Since it is apparently impossible to render any particular set of data invulnerable to attack, I would think the obvious defense strategy is never to allow our safety and prosperity to depend upon the security of some indispensable set of data. This is something Judge Posner alludes to in his last paragraph but does not explore in any detail. If systems of rapid replacement and restoration are not, in fact, feasible, the virtues of modernity have been vastly exaggerated.


I can't begin to understand the espionage operations of a country like China, but I suppose I fear individuals - akin to those that make up suicide bombers and terrorists - more than concerted cyber-espionage operations by sovereign nations. It's the cyber-terrorist, more than the country, that I fear.
How can we contend with that?


The potential threat is, indeed, very alarming. Cyber terrorism is actually something much more serious than hacking into computers. It is a far reaching problem, where terror groups do things that mess with our electronics as a whole. Hackers have proven that it is not all that difficult to get into a computer network and manipulate it at will. Because most of our current society is now revolving around the Internet, e-commerce, and online banking, the threat of cyber terrorism is a frightening concept.

an observer

Posner writes:

The essential vulnerability of online data to hacking lies in the fact that, since the data are not physically enclosed (like documents in a steel safe), they can be secured against copying only by encryption, and any code designed to scramble a body of electronic data to make it unintelligible can be hacked from anywhere in the world.

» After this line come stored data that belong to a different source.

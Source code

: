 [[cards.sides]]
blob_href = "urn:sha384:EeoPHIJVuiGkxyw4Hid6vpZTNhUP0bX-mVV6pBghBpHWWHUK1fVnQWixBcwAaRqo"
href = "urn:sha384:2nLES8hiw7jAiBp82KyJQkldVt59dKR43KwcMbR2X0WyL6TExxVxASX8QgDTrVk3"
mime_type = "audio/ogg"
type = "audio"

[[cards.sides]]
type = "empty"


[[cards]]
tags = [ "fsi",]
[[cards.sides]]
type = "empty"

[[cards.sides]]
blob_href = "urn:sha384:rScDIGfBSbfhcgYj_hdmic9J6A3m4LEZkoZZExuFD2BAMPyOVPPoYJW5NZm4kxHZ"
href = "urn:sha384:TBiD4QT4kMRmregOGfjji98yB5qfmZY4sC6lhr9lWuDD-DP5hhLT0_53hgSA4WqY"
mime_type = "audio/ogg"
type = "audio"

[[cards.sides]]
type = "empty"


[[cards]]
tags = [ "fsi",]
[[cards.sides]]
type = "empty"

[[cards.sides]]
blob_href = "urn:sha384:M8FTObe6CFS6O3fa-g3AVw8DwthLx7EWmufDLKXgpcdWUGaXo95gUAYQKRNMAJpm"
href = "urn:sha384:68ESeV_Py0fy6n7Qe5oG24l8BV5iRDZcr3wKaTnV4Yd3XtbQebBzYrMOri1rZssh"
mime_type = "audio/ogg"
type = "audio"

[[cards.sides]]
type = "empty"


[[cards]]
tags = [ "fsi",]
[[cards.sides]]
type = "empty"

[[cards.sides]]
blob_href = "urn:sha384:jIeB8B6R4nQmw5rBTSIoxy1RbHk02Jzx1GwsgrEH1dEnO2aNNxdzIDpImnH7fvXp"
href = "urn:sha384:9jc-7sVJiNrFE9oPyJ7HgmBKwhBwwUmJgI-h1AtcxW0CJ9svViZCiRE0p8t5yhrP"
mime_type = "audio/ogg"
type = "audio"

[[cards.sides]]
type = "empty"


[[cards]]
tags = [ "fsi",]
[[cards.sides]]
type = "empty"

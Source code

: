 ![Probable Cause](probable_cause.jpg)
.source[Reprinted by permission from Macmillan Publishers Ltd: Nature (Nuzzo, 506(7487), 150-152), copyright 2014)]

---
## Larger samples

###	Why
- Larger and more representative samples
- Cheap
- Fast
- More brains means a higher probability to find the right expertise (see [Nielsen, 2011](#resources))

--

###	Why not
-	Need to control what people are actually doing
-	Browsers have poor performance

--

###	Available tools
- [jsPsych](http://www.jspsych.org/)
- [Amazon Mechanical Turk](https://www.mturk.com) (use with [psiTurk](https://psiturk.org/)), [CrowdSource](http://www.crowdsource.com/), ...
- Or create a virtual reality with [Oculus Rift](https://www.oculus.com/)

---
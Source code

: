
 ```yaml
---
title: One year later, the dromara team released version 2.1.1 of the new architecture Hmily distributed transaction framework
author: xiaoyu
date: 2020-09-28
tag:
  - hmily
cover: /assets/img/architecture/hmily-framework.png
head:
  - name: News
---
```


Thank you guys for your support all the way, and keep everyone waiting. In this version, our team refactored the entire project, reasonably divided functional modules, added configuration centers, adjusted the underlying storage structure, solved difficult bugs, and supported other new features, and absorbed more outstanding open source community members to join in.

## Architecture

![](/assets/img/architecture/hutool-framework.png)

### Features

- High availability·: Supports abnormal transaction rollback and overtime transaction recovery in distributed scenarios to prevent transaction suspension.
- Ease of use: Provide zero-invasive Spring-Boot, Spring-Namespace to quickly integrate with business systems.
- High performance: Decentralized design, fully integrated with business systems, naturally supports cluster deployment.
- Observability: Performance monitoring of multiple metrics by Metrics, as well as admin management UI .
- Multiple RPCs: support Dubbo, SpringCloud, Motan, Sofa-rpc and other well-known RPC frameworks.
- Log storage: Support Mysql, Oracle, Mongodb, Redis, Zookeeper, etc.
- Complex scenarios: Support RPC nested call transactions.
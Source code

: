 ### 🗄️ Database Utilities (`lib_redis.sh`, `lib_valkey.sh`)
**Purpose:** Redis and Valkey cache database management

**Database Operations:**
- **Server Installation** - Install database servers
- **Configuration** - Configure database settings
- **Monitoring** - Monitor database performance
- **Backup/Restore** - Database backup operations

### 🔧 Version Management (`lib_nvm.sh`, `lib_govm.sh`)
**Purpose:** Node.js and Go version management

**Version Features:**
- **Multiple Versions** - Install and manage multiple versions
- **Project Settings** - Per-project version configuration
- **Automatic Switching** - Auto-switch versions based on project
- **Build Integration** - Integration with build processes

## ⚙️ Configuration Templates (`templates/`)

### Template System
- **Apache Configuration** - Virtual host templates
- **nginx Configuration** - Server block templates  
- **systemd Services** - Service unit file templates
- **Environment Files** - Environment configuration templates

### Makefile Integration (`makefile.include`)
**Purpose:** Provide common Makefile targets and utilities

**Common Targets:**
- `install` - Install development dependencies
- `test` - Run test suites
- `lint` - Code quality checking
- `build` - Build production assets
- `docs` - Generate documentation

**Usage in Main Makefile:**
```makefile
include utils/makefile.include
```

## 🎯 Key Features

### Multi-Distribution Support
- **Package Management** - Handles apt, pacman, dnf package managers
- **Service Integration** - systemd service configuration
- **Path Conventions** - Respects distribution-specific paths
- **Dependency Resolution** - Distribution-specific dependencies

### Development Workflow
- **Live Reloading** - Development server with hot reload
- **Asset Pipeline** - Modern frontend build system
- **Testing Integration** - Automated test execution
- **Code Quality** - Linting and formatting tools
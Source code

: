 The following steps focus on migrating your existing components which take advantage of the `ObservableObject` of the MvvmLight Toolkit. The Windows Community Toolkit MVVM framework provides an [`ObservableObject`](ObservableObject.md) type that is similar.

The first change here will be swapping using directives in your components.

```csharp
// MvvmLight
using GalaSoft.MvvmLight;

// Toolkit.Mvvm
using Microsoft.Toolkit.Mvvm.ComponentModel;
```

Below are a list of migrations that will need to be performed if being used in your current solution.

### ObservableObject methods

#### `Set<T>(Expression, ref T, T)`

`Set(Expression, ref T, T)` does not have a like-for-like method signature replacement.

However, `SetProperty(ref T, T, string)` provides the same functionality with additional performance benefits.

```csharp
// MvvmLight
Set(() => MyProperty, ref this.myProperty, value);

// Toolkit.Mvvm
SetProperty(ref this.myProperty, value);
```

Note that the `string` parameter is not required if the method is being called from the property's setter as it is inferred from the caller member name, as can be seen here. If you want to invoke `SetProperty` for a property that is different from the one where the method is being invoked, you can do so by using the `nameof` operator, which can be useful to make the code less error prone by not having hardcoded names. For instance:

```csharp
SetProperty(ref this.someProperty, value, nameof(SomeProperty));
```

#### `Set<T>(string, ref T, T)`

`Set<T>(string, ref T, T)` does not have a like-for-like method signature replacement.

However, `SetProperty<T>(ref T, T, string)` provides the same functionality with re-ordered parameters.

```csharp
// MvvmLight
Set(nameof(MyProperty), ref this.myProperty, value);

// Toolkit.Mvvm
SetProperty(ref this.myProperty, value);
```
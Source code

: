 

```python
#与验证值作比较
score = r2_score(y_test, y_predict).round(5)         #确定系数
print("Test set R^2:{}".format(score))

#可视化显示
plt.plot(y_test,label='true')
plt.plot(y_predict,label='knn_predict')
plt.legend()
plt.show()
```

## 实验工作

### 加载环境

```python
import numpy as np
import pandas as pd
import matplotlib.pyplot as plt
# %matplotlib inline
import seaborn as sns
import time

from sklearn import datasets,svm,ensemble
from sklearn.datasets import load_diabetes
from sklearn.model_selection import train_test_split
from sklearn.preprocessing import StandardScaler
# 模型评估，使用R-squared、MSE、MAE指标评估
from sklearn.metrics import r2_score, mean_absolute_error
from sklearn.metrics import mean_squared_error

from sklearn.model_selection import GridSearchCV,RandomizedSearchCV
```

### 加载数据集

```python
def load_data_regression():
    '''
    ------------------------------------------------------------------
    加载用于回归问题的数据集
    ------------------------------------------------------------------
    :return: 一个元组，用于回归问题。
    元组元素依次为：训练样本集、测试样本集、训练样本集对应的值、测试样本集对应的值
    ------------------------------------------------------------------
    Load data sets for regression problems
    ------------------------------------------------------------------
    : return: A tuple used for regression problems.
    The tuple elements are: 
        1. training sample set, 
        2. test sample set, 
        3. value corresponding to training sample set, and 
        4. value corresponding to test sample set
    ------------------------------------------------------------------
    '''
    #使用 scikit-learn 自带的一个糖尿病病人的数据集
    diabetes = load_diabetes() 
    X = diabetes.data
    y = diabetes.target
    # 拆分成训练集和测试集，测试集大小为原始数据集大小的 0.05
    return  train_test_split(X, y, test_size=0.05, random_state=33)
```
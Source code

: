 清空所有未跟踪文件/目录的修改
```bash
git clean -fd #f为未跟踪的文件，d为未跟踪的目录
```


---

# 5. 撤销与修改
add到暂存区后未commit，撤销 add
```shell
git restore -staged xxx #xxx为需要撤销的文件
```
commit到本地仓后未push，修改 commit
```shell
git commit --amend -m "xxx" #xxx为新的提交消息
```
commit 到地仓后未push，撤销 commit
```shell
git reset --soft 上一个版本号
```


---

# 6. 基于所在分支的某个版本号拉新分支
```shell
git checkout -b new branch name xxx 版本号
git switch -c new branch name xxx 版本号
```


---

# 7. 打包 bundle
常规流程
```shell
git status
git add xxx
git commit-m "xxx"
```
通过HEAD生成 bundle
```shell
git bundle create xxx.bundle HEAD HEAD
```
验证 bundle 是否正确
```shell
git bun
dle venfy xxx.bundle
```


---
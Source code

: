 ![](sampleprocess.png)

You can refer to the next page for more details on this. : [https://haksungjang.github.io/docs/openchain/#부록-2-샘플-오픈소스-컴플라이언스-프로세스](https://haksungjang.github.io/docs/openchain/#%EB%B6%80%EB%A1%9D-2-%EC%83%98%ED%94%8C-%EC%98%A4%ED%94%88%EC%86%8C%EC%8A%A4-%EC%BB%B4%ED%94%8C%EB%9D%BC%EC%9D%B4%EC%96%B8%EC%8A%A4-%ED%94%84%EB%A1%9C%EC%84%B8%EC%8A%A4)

Like so much that Posner writes, this is not true.

Observer is limited in what he can say, but Posner doesn't know enough Mathematics to make the statement.

Chicago is the hope of Stephen Wolfram, whose work has been applied by others to solve this problem.

Posner, as always, having a dull and conservative mind, confuses the familiar with the necessary when it comes to computers and data.

an observer

hope should read "home" in the foregoing post. Observer has limited ability to type and apologizes


Dear Professor Posner:

One never wants to use the word "redundancy" as it relates to a database. I know that you mean "a redundant system" but redundancy in a data base is anathema to database designers and administrators.

From Wikipedia:

Data redundancy occurs in database systems which have a field that is repeated in two or more tables. For instance, in case when customer data is duplicated and attached with each product bought then redundancy of data is a known source of inconsistency, since customer might appear with different values for given attribute.[1] Data redundancy leads to data anomalies and corruption and generally should be avoided by design.[2] Database normalization prevents redundancy and makes the best possible usage of storage.[3] Proper use of foreign keys can minimize data redundancy and chance of destructive anomalies.[2] However sometimes concerns of efficiency and convenience can result in redundant data design despite the risk of corruption.

Laci Adams

With more and more systems becoming dependent on technology, it's not a suprise that cyber-warfare is a serious threat. Kind of makes me think of the star trek episode where they had the digital/cyber war fare like a video game. It's going to be interesting where we take ourselves in the next decade, either we will self-implode, or we will reach a new level of human accomplishment.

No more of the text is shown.